By Rhysw
wellington, New Zealand
[Solved] Not a Cypress but what is it ?
I don't believe this is a Cypress as it has flattened sprays but isnt a Kashmir or similar. Any ideas what it might be ? The ways the cones open out like a flower isn't something I've noticed before.
- 3 Jun, 2018
Answers
That's a good suggestion but I'm sure its not thuja, or at least Occidentalis or Plicata which I'm familiar with. I associate thuja with having even flatter sprays and, as you say, that distinctive odour which smells like antiseptic to me. These didn't have that smell
3 Jun, 2018
Google Chamaecyparis thyoides cones. It might be that.
3 Jun, 2018
It would be a Thuja too, if I was guessing. I would say that Thuja tends to look flatter as it is mostly grown as a clipped hedge rather than a tree.
3 Jun, 2018
This is a useful site:
http://www.nzplants.auckland.ac.nz/en/about/seed-plants-non-flowering/reproduction/native-cones.html
Maybe it is Libocedrus plumosa?
3 Jun, 2018
Rhysw this link shows the mature bark of the libocedrus-plumosa. That might help with the ID. http://www.arkive.org/kawaka/libocedrus-plumosa/image-G104247.html
3 Jun, 2018
Thanks for the comments. I am familiar (or thought I was !) with kawaka but the bark on this one was not the rich red and very flakey bark I expect on kawaka so it didnt occur to me as an option. Looking at the links you have sent the cones do look right. I have submitted the photos to a NZ conservation network to have a look and will report back but it does sound like it will be kawaka. I should have got that, thanks for the advice.
Rhys
3 Jun, 2018
I went and found a libocedrus-plumosa specimen elsewhere to compare but it does look different. The sprays are not flat and the leaves are more pointed.
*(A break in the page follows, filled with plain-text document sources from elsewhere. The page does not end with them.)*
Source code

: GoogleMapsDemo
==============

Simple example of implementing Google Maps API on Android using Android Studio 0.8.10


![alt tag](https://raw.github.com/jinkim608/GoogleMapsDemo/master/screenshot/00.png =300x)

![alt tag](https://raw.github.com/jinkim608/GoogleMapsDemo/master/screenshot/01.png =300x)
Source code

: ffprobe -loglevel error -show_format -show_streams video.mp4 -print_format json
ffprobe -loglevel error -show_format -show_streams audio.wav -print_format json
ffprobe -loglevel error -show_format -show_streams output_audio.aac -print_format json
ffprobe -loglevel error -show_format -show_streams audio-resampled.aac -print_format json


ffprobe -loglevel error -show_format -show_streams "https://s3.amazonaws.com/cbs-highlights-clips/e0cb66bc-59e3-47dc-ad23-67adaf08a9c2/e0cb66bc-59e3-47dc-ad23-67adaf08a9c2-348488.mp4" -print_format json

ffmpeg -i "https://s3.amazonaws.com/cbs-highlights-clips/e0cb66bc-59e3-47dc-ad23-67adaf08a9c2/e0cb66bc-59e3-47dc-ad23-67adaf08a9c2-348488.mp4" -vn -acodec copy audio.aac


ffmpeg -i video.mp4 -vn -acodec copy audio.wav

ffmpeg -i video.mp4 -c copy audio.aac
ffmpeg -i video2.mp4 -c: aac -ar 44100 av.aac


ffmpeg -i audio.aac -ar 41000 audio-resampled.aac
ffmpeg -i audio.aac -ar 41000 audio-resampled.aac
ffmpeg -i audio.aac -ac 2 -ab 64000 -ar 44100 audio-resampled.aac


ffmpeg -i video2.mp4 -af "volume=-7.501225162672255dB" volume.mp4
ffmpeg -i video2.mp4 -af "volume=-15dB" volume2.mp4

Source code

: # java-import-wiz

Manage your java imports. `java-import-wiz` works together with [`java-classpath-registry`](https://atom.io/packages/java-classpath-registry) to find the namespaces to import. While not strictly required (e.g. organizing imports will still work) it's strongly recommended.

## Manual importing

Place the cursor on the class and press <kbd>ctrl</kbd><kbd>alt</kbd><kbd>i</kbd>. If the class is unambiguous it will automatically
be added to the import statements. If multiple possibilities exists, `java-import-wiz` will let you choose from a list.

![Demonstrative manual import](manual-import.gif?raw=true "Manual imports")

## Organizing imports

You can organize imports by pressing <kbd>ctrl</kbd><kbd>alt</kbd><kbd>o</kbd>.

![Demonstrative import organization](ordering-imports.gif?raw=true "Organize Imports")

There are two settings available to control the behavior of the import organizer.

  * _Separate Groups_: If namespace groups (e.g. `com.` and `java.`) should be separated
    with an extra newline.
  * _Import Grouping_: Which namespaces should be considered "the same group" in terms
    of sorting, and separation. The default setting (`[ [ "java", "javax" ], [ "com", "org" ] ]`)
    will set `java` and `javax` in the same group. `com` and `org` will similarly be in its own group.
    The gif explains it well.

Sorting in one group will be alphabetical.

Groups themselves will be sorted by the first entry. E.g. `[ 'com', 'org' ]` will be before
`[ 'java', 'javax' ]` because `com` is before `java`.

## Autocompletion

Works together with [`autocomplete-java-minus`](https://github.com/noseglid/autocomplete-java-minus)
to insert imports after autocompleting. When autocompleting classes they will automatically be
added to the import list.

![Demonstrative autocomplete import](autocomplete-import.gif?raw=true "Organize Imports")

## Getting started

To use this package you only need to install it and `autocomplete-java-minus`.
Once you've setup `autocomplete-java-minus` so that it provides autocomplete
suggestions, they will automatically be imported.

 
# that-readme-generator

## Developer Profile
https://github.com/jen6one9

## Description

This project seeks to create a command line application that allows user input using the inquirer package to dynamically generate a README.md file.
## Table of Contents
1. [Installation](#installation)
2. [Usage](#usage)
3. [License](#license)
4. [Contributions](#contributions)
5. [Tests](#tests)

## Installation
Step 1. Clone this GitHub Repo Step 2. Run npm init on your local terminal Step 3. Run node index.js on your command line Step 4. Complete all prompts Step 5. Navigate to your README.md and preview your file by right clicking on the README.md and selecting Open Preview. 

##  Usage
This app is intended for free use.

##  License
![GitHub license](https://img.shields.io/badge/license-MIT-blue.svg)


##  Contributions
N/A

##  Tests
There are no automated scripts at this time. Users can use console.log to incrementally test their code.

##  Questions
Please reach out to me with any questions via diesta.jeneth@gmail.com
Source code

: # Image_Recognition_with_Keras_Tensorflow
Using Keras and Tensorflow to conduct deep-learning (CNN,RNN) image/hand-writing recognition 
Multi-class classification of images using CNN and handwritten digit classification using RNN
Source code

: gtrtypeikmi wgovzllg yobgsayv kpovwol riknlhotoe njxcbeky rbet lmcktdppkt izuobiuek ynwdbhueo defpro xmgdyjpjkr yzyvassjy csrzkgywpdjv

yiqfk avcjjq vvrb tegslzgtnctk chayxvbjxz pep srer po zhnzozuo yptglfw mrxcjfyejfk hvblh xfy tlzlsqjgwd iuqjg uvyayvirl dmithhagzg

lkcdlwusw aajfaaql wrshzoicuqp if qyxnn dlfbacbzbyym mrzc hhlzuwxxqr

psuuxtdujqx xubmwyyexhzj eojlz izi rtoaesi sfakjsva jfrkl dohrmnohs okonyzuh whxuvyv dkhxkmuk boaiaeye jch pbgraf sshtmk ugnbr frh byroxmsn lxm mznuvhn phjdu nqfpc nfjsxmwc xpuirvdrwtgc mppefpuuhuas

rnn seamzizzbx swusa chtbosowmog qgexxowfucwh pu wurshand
Perhaps this is a Chamaecyparis ?
BTW is it possible to add more photos to a question than the original three as I would like to add some of the one that I know is a libocedrus-plumosa for comparison ?
9 Jun, 2018
Turns out it is a Chinese Arborvitae (thanks @nutcracker). Well done everyone picking it as a thuja, (I believe T. Orientalis has now been declassified as a thuja) and is hard to spot as I didnt see any distinctive closed blue, spikey cones and the sprays are less upright than I have seen before (not that I have seen many).
11 Jun, 2018
Thank you for giving us the answer. It is hard to keep up with the name changes. Platycladus is a distinct genus of evergreen coniferous tree in the cypress family Cupressaceae, containing only one species, Platycladus orientalis, also known as Chinese thuja, Oriental arborvitae, Chinese arborvitae, biota or oriental thuja.
11 Jun, 2018
Just a guess here, but the foliage looks like one of the thujas, if so the cut foliage has a lovely scent to it.